**Prompt:** Starting at the line that has "1. [福建8岁男童失联超7" and stopping after the line that has "1. [郭晶晶曾说控制体重比", reproduce the listing below exactly; omit everything else.

**Given data:**
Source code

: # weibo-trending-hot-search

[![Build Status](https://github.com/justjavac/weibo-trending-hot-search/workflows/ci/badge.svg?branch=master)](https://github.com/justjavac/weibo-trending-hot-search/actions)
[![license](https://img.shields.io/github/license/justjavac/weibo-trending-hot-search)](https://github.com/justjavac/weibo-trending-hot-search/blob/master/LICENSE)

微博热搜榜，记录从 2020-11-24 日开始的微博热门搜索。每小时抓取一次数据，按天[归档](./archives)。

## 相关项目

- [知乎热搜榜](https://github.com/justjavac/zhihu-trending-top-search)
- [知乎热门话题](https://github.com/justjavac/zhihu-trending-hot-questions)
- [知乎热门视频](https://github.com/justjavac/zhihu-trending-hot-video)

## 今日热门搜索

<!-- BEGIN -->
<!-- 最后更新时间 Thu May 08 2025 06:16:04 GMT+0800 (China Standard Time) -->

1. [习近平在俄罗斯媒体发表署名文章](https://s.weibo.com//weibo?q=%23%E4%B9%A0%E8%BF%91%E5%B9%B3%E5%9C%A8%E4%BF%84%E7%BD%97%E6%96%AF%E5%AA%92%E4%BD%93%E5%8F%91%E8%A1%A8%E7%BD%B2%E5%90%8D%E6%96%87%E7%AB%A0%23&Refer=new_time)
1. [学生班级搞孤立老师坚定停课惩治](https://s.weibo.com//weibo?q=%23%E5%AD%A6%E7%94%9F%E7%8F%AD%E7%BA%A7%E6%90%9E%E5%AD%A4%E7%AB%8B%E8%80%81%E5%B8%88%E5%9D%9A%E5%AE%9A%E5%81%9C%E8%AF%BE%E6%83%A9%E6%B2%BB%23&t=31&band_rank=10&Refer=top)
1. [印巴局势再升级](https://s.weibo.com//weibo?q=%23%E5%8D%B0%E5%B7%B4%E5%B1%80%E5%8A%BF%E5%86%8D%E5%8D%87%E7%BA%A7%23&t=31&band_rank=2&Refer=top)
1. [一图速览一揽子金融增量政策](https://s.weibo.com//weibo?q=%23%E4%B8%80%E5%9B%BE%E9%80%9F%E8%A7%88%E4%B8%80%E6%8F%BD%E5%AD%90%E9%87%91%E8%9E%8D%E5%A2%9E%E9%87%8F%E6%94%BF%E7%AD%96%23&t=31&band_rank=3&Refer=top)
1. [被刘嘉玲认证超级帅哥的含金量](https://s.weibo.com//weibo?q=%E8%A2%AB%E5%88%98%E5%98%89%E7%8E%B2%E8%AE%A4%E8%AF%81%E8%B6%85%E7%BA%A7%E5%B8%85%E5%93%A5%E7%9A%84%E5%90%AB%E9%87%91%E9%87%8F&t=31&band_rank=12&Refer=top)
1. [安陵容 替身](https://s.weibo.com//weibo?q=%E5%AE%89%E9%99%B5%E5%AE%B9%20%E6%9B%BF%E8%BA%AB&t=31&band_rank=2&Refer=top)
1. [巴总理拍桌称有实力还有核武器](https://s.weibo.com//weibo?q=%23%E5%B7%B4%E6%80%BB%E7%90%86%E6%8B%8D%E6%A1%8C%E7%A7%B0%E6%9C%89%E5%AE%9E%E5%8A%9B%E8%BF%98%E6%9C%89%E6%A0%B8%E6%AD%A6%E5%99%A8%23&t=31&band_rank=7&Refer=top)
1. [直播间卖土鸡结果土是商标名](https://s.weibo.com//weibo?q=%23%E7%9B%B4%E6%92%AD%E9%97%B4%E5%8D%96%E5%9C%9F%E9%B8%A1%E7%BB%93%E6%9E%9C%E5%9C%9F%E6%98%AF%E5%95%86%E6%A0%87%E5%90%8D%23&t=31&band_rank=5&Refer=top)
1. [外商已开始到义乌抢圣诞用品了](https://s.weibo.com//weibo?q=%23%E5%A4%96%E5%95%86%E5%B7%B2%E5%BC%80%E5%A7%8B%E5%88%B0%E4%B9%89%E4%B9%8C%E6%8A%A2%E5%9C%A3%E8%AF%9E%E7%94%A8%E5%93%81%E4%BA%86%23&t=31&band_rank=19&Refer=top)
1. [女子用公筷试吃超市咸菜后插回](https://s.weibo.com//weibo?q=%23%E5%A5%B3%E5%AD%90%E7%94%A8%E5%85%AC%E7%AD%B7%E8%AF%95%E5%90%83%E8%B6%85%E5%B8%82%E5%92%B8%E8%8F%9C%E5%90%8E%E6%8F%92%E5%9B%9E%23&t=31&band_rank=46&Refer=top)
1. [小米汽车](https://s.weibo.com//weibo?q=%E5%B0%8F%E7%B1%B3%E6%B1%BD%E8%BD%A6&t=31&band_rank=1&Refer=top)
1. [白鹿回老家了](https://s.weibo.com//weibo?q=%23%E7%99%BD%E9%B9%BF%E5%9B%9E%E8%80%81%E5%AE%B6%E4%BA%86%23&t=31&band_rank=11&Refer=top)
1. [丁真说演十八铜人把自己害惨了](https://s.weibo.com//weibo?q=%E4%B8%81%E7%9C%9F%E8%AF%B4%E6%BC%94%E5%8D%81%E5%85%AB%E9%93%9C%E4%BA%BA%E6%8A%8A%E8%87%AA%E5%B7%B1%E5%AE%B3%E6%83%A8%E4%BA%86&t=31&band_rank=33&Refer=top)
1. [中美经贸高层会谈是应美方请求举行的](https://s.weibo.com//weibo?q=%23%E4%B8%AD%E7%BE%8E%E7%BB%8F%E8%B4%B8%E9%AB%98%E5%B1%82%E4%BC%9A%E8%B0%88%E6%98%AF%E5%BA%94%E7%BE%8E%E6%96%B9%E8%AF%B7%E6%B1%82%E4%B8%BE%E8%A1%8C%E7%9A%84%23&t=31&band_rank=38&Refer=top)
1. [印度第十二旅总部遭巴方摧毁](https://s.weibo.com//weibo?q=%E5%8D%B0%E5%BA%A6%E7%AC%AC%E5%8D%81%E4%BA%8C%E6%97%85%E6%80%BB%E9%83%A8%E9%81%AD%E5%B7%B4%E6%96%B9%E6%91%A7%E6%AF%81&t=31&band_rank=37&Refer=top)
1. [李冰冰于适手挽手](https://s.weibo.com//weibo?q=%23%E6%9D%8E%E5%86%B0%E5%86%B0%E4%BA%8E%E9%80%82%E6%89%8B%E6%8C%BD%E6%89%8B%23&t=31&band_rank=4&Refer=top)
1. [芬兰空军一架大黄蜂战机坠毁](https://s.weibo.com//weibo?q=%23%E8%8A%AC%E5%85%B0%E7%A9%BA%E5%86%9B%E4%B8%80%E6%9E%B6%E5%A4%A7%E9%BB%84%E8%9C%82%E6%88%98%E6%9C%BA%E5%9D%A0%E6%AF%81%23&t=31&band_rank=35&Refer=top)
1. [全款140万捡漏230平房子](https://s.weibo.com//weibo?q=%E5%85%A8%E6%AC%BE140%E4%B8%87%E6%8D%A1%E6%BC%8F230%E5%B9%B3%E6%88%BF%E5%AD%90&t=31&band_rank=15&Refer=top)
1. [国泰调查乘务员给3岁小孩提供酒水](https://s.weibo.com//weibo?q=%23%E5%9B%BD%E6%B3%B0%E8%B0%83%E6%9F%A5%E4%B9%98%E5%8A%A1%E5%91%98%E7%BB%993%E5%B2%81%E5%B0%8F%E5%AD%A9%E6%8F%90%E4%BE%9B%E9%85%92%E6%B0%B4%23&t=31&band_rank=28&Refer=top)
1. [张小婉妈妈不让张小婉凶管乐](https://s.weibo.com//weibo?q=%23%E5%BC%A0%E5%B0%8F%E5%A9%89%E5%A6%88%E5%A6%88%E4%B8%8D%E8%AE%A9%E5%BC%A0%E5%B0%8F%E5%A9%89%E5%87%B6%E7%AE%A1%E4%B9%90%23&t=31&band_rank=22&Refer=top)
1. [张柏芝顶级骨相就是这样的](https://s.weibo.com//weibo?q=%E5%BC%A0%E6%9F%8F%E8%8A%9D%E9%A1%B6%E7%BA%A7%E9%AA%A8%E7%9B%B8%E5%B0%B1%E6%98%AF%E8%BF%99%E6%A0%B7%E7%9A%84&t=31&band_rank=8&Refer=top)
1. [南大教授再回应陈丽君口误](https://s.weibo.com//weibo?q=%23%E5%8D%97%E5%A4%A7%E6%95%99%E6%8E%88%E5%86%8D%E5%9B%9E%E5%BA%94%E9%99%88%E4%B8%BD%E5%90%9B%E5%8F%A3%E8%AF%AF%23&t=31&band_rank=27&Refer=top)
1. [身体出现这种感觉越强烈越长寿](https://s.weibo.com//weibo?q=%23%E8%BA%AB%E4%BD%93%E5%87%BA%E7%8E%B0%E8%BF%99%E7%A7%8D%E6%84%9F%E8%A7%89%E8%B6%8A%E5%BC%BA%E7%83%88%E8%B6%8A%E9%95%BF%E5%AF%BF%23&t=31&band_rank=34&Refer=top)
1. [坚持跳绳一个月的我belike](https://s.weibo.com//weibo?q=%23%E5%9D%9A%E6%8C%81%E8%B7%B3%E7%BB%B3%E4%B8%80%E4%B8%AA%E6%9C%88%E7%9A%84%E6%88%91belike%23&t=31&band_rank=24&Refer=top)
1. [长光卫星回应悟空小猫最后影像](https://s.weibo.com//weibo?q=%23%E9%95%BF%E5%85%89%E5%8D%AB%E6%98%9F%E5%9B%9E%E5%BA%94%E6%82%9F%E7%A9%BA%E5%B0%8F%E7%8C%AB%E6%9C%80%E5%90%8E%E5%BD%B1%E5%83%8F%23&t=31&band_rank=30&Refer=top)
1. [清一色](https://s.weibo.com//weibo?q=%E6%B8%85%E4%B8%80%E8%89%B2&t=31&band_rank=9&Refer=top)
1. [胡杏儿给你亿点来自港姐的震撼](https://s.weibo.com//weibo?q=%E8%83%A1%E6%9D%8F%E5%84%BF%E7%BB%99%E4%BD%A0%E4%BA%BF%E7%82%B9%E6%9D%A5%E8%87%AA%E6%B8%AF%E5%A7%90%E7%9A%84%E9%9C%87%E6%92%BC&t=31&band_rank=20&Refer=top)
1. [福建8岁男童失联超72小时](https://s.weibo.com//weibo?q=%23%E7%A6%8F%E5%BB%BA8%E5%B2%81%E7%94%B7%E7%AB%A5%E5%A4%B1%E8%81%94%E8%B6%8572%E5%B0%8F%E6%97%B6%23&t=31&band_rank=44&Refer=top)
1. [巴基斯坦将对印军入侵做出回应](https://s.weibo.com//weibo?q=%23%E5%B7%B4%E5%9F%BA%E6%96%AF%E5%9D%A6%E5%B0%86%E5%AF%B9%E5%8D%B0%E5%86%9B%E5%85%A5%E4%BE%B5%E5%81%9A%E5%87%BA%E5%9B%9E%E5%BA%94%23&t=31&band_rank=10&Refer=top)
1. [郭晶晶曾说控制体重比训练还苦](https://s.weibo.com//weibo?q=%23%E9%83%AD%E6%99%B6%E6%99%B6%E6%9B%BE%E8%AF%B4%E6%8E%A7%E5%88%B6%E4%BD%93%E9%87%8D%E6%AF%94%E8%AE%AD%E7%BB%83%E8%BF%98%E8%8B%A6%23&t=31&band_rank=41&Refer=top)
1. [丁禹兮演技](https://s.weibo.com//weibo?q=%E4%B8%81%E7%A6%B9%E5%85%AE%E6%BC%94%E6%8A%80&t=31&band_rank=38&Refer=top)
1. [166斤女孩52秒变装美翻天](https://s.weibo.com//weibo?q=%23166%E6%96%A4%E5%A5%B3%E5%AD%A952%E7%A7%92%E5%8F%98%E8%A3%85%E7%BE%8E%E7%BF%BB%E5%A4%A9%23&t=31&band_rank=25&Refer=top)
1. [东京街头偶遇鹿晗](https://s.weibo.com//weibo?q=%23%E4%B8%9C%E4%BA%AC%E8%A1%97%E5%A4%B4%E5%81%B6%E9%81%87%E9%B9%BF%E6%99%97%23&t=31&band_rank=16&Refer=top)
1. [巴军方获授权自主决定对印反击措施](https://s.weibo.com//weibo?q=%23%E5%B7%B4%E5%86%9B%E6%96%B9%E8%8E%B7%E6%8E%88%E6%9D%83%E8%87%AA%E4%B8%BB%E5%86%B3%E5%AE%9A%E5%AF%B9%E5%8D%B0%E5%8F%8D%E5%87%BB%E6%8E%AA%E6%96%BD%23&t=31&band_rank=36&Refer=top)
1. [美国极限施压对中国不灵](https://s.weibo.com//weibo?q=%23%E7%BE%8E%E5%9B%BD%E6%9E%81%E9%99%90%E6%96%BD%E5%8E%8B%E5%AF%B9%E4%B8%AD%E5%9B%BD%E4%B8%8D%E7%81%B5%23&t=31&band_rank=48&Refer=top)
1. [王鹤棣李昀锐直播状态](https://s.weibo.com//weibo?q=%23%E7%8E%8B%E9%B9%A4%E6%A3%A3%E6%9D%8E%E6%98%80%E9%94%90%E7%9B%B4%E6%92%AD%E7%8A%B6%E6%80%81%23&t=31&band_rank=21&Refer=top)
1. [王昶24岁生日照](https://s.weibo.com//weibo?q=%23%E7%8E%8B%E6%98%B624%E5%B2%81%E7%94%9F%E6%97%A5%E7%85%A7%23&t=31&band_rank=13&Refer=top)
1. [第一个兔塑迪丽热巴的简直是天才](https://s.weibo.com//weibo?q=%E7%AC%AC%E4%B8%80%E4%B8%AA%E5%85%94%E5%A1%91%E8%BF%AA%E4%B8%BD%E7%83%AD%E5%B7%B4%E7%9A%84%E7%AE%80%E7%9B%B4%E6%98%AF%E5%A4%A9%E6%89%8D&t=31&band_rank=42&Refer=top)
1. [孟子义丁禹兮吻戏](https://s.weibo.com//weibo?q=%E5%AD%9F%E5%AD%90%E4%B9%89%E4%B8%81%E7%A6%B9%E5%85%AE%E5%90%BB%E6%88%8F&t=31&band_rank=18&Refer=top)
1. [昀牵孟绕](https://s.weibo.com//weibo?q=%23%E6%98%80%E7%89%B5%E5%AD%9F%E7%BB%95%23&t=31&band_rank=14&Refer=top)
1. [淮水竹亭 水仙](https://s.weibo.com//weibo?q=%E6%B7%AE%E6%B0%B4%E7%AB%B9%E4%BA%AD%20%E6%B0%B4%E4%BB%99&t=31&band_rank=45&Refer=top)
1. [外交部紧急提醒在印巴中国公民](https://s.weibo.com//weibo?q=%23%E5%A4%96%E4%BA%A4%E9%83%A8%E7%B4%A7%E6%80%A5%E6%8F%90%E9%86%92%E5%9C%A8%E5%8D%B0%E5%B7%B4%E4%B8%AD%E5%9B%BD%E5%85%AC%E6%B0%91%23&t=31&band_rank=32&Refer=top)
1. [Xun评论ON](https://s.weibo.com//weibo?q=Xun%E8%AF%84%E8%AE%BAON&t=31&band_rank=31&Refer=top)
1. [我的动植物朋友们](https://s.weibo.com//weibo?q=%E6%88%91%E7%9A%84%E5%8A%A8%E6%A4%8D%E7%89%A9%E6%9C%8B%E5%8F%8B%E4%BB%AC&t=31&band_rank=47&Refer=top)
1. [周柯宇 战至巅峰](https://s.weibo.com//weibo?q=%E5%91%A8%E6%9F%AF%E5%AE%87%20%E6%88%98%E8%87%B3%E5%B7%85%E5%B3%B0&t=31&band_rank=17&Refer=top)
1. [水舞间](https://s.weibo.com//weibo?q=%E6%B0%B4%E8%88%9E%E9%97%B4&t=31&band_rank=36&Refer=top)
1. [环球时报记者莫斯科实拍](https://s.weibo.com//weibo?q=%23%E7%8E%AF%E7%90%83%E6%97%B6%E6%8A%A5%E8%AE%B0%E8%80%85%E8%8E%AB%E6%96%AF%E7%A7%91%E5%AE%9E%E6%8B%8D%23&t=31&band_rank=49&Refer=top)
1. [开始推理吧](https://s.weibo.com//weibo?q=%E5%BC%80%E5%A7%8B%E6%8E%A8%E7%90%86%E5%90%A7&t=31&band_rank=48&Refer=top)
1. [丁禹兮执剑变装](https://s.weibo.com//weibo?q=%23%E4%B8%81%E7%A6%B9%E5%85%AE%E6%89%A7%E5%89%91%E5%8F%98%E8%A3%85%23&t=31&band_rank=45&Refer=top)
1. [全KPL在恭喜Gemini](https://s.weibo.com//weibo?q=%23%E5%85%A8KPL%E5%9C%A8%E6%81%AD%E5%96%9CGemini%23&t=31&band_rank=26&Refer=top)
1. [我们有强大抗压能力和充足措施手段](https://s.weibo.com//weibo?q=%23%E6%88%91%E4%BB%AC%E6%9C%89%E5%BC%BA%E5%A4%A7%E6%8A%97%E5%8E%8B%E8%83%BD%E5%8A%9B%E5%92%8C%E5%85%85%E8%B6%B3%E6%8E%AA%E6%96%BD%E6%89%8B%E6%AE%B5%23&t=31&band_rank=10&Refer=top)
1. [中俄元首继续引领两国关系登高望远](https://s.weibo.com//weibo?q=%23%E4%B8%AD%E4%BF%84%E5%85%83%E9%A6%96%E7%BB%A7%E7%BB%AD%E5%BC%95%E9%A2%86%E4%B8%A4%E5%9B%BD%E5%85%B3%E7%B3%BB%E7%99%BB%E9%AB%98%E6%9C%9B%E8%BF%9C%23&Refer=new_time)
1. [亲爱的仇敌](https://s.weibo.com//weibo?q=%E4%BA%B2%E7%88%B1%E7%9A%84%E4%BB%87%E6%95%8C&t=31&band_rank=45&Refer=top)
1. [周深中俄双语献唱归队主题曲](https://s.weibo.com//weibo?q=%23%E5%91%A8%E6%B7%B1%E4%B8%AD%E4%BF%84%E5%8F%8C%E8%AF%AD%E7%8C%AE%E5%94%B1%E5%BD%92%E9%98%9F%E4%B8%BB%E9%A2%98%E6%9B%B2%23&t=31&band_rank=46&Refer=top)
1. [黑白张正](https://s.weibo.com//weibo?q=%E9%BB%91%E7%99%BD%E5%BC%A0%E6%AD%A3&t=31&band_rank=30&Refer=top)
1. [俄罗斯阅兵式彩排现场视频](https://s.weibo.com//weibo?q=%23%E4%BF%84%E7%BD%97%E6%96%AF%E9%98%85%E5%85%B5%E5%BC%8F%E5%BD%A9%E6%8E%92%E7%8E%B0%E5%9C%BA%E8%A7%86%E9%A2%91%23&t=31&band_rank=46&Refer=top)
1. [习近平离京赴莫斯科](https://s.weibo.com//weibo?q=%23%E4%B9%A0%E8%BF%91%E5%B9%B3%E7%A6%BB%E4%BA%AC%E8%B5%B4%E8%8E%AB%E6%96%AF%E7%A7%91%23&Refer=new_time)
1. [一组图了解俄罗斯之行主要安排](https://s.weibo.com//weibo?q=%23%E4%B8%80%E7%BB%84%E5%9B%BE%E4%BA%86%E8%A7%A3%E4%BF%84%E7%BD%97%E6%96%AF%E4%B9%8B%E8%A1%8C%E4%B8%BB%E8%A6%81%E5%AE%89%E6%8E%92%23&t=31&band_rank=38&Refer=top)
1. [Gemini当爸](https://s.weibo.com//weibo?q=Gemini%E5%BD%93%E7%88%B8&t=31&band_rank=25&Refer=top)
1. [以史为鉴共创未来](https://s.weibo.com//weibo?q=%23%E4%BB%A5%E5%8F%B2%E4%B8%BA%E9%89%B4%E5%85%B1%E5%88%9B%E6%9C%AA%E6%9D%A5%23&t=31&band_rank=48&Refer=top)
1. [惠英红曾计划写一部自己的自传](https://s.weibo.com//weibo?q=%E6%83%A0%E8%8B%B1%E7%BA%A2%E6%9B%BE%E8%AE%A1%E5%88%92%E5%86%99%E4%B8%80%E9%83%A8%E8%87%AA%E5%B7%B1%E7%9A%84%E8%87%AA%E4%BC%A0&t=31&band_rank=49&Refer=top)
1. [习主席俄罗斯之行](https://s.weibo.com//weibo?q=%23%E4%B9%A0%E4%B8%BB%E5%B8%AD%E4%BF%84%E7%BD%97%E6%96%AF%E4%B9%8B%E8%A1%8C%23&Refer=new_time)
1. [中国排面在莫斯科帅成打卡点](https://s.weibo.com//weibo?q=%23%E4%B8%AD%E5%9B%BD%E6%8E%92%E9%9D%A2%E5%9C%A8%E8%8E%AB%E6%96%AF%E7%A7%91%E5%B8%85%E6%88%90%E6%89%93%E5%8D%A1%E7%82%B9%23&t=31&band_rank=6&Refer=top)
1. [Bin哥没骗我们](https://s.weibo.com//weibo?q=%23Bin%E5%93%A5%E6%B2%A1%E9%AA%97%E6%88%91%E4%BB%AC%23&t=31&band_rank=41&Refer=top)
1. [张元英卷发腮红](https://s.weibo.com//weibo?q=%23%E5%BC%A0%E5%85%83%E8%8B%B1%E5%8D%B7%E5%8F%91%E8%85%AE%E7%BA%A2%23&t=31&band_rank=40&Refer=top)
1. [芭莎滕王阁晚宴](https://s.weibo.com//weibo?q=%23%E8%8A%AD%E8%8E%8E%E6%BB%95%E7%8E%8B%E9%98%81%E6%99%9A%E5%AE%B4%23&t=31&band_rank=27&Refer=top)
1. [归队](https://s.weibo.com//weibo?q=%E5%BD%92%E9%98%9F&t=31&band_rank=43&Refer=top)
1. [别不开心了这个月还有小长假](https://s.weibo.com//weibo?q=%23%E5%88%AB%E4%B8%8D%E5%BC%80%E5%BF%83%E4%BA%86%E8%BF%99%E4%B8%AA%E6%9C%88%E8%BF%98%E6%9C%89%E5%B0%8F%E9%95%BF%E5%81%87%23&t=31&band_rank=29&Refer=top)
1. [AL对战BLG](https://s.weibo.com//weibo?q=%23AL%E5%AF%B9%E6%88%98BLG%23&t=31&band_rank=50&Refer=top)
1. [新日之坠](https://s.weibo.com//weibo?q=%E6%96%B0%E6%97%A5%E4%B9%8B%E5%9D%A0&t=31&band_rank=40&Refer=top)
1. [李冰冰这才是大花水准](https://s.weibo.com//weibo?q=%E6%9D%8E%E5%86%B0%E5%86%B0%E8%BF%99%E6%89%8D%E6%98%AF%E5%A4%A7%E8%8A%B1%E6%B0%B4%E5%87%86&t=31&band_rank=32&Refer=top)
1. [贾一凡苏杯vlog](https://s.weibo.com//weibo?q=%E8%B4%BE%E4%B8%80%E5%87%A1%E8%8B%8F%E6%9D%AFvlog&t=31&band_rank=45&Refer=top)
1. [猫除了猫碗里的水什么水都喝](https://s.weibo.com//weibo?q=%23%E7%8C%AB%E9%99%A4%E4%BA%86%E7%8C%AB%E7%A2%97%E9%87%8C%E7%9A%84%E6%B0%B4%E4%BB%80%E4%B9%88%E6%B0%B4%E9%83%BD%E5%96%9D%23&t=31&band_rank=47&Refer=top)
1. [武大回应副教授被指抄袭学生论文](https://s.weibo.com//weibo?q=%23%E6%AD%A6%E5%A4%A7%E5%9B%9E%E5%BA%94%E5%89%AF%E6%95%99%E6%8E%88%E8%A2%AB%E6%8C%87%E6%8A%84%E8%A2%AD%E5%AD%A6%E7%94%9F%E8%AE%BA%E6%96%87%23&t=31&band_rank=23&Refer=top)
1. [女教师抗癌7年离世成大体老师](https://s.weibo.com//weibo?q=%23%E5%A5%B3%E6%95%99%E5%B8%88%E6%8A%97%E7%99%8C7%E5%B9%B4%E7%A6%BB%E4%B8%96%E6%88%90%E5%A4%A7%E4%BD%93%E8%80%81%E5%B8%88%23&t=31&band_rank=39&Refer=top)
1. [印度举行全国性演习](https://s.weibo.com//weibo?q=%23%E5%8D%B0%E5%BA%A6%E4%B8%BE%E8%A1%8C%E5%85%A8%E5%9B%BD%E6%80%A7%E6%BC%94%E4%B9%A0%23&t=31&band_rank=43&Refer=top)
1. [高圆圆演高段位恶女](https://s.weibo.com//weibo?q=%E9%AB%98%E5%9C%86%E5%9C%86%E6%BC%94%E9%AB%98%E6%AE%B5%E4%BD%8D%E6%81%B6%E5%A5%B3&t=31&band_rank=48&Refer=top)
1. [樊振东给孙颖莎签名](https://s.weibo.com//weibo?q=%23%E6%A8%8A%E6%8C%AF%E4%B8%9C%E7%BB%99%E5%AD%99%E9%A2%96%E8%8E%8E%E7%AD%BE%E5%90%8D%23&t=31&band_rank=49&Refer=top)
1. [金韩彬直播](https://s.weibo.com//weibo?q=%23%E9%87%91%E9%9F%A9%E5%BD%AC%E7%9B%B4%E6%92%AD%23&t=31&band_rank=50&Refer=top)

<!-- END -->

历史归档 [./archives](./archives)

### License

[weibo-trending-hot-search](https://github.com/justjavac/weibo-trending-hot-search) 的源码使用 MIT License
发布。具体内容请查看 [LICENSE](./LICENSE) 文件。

**Response area:**
1. [福建8岁男童失联超72小时](https://s.weibo.com//weibo?q=%23%E7%A6%8F%E5%BB%BA8%E5%B2%81%E7%94%B7%E7%AB%A5%E5%A4%B1%E8%81%94%E8%B6%8572%E5%B0%8F%E6%97%B6%23&t=31&band_rank=44&Refer=top)
1. [巴基斯坦将对印军入侵做出回应](https://s.weibo.com//weibo?q=%23%E5%B7%B4%E5%9F%BA%E6%96%AF%E5%9D%A6%E5%B0%86%E5%AF%B9%E5%8D%B0%E5%86%9B%E5%85%A5%E4%BE%B5%E5%81%9A%E5%87%BA%E5%9B%9E%E5%BA%94%23&t=31&band_rank=10&Refer=top)
1. [郭晶晶曾说控制体重比训练还苦](https://s.weibo.com//weibo?q=%23%E9%83%AD%E6%99%B6%E6%99%B6%E6%9B%BE%E8%AF%B4%E6%8E%A7%E5%88%B6%E4%BD%93%E9%87%8D%E6%AF%94%E8%AE%AD%E7%BB%83%E8%BF%98%E8%8B%A6%23&t=31&band_rank=41&Refer=top)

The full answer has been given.